Seismic reflection data were reduced using Visual_SUNT™ 12. Seismic reflection processing followed the standard CMP processing sequence, including both spiking and predictive deconvolution to improve temporal resolution. Figure 8 shows seismic reflection profile recorded perpendicular to the road across a large fissure developed on the edge of the road. This profile achieves a lateral resolution of 0.5 m. The profile shows that the ground at this location consists of sub-horizontal layers from 0-15 m, which have all been broken by the surface fissure observed at the surface.
Discussion of Results
The Karoo Supergroup in Letlhakeng is represented by the lower Ecca Group, comprising mudstones and carbonaceous shales. Below the Kalahari sand occur weathered mudstones of the Lower Ecca Group. These mudstones weather to clay, which in this case is of the expansive type. The expansive clay is exposed on the fossil valley floor in Letlhakeng where it forms black cotton soil but elsewhere it sub-crops below 4.5-5 m of loose sand. Examination of the GoogleEarth™ image in Figure 9 which includes an elevation profile shows that the topography is flat to the west of Sesung village, but it decreases rapidly towards the east. The implication of this is that during the wet season surface water percolates through the loose sand and is stopped by the impermeable clay at a shallow depth of ~5 m. This water accumulates and then forms a base flow in the direction of decreasing elevation, and the flow is impeded by the presence of sand. The water will thus reside in the sand for a long time and wet the clay, enhancing its weathering, and also causing it to expand. As the dry season progresses, the clay will dry out and shrink, causing the development of desiccation cracks. The desiccation cracks manifest themselves at the surface as ground fissures. At the valley floor, where the clay is exposed, the desiccation cracks develop much earlier as the groundwater level recedes. The damage on the civil structures such as paved road occurs in two ways; on the valley floor the damage occurs as the clay dries out since they are in contact with it.

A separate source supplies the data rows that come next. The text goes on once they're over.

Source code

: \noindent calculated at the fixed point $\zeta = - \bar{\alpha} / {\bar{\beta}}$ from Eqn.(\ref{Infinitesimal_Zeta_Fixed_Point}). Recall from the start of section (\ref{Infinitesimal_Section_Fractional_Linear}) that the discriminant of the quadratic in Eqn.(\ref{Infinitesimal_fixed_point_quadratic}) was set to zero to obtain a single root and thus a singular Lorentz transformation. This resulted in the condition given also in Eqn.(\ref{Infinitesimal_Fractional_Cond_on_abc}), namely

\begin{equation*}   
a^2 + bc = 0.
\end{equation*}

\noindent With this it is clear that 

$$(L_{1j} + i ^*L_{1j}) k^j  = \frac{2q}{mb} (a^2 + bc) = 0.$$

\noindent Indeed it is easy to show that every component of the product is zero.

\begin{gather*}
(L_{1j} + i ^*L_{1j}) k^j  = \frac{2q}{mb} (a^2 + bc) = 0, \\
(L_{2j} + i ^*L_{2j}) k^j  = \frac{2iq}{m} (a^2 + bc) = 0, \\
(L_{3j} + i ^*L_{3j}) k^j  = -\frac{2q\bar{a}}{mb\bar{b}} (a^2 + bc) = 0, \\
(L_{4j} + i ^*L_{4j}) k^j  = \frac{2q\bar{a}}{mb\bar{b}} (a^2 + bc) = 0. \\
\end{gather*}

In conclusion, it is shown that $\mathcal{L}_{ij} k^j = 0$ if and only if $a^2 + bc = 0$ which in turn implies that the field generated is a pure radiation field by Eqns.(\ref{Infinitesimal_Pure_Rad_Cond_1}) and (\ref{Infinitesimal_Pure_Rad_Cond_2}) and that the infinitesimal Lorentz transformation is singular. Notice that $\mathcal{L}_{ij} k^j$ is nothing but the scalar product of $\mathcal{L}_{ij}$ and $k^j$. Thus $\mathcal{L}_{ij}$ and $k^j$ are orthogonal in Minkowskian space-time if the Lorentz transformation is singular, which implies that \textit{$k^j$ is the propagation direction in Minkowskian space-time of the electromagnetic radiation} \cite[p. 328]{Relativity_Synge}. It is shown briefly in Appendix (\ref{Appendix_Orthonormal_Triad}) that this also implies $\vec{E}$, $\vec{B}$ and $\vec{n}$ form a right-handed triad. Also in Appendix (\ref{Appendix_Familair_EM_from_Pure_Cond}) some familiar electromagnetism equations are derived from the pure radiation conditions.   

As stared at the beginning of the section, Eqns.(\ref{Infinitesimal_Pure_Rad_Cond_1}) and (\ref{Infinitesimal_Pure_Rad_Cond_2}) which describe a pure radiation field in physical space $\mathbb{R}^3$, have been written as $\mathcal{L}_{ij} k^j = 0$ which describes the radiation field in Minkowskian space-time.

Where the clay occurs below sand, liquefaction occurs when the loose sand is saturated and the structures collapse into it and later also when the clay dries out.
Conclusion
Based on the arguments presented in the previous sections, it is concluded that the cause of the ground fissures in the Letlhakeng area is the cyclic wetting and drying of weathered mudstone which is exposed in the valleys and covered by up to 5 m of loose sand away from valleys. The damage affecting infrastructure occurs due to desiccation cracking and also loss of support when the mud liquefies from excess saturation.
Acknowledgements
The authors wish to express appreciation for the financial and logistical support extended by the University of Botswana during field data collection. Also, we are grateful to the various students in the department of Geology and organizations such as the Geological Survey of Botswana which participated in some of the data acquisition stages.